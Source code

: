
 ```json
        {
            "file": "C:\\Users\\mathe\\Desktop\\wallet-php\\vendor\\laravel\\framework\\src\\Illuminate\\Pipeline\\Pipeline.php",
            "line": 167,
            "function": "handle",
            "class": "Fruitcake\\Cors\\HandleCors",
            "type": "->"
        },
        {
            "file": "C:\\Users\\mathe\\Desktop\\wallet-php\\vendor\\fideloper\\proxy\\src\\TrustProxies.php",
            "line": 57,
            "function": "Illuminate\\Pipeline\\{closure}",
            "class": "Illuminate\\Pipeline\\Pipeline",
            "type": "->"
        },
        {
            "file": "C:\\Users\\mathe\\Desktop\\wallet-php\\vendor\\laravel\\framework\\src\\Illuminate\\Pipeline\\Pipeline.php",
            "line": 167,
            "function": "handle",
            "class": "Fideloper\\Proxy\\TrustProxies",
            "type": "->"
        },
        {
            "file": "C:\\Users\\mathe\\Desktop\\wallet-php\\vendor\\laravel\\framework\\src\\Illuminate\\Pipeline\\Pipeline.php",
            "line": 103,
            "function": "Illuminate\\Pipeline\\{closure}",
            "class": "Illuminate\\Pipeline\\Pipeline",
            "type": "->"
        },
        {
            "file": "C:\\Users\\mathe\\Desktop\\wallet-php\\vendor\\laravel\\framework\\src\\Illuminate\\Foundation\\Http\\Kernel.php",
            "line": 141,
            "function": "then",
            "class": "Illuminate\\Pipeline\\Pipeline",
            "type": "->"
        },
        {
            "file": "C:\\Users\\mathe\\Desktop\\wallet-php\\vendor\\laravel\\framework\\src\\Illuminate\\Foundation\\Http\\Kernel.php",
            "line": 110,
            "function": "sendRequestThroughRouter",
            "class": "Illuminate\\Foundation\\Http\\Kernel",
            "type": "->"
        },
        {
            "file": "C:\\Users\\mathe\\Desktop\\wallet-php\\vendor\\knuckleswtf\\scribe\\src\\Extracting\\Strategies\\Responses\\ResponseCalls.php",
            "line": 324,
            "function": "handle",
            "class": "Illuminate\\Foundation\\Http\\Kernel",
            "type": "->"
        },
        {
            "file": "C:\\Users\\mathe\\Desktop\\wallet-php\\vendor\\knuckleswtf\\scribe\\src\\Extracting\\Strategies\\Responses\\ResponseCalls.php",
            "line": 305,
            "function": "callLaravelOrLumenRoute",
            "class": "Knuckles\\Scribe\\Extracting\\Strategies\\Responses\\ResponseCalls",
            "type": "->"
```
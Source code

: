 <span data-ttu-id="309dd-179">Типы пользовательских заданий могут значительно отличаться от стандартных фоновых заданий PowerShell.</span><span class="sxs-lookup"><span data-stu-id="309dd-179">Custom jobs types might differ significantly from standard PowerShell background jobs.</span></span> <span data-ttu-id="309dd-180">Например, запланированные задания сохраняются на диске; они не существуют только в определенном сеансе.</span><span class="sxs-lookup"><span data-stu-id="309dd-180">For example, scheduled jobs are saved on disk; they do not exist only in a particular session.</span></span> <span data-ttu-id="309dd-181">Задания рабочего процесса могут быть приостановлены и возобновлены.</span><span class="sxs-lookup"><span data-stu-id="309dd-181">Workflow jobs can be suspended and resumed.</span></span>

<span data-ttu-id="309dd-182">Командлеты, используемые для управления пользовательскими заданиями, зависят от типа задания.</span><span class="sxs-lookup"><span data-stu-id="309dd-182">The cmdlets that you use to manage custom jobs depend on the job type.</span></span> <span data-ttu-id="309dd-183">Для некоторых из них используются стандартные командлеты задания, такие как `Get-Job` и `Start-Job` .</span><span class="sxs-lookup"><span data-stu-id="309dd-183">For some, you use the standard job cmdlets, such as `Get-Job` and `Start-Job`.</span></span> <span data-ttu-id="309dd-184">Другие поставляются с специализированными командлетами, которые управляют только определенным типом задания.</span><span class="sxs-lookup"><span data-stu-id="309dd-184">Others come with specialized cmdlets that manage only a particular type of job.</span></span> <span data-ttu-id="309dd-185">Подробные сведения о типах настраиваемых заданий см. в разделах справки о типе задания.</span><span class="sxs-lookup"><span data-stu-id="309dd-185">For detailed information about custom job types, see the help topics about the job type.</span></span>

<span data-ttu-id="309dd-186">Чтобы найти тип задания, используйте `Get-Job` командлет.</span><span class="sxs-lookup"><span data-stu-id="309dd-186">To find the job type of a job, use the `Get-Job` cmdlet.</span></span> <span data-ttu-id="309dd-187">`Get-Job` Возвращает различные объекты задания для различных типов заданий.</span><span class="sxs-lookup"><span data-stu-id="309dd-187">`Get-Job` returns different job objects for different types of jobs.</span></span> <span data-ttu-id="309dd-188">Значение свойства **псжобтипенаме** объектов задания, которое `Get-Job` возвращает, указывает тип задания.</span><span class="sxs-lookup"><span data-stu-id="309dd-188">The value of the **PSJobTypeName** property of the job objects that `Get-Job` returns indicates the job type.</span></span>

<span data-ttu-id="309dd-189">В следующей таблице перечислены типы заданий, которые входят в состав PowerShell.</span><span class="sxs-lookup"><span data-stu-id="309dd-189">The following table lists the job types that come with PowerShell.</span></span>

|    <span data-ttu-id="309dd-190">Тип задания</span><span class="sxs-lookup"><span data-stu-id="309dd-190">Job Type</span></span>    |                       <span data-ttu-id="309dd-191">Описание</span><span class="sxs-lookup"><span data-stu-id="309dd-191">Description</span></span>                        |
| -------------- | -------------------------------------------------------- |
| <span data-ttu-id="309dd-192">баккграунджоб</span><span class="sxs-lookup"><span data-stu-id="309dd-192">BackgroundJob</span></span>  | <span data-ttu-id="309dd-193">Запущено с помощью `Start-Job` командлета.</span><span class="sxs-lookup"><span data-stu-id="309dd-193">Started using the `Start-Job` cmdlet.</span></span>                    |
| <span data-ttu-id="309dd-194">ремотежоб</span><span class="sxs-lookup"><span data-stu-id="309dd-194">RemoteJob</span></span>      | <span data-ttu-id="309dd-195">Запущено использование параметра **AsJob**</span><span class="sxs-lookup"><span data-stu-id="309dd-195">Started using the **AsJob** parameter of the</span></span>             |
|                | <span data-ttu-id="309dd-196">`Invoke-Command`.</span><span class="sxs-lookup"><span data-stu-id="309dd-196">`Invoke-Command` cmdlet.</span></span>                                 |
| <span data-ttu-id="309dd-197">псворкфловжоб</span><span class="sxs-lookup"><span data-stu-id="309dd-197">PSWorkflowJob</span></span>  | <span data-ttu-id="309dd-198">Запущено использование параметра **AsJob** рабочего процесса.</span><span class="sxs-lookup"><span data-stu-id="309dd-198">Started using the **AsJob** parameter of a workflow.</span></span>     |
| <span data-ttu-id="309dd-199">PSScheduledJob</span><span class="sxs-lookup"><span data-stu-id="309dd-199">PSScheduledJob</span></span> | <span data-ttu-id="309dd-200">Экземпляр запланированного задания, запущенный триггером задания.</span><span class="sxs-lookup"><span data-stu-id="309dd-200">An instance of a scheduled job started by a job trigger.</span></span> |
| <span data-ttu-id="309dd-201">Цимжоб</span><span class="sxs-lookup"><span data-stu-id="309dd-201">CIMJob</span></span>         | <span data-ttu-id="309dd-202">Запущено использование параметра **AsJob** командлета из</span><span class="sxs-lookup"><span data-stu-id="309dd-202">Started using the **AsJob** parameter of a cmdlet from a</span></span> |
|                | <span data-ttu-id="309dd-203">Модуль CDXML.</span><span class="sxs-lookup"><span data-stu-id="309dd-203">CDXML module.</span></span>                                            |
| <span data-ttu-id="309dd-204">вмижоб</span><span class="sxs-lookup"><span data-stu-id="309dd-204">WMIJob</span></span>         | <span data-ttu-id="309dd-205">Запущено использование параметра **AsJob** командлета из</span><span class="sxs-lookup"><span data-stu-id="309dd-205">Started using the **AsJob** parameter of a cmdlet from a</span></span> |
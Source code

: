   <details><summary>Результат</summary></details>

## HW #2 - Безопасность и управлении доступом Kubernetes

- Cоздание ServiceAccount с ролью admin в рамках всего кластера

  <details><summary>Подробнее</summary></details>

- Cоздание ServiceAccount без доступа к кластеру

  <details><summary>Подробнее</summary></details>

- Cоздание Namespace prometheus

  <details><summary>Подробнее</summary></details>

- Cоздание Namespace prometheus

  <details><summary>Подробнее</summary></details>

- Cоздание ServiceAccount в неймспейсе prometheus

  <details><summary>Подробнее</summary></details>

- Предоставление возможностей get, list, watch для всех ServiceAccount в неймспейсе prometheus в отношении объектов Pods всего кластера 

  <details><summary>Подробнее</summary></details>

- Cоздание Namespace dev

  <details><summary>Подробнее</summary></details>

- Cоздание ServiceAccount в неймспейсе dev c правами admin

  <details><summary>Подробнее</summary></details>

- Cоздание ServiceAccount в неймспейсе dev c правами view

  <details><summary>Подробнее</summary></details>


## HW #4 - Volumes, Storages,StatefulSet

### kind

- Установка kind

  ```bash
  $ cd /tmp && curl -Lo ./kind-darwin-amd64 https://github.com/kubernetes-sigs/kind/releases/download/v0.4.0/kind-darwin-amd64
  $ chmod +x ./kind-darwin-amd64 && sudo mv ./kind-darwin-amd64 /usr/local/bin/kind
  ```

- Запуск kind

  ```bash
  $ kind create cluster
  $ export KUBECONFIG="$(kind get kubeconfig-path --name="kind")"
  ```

■ ■ ■

**Exercise aim**
In the data above, copy every line where the string "ServiceAccount" appears.

**Task output**
- Cоздание ServiceAccount с ролью admin в рамках всего кластера
- Cоздание ServiceAccount без доступа к кластеру
- Cоздание ServiceAccount в неймспейсе prometheus
- Предоставление возможностей get, list, watch для всех ServiceAccount в неймспейсе prometheus в отношении объектов Pods всего кластера 
- Cоздание ServiceAccount в неймспейсе dev c правами admin
- Cоздание ServiceAccount в неймспейсе dev c правами view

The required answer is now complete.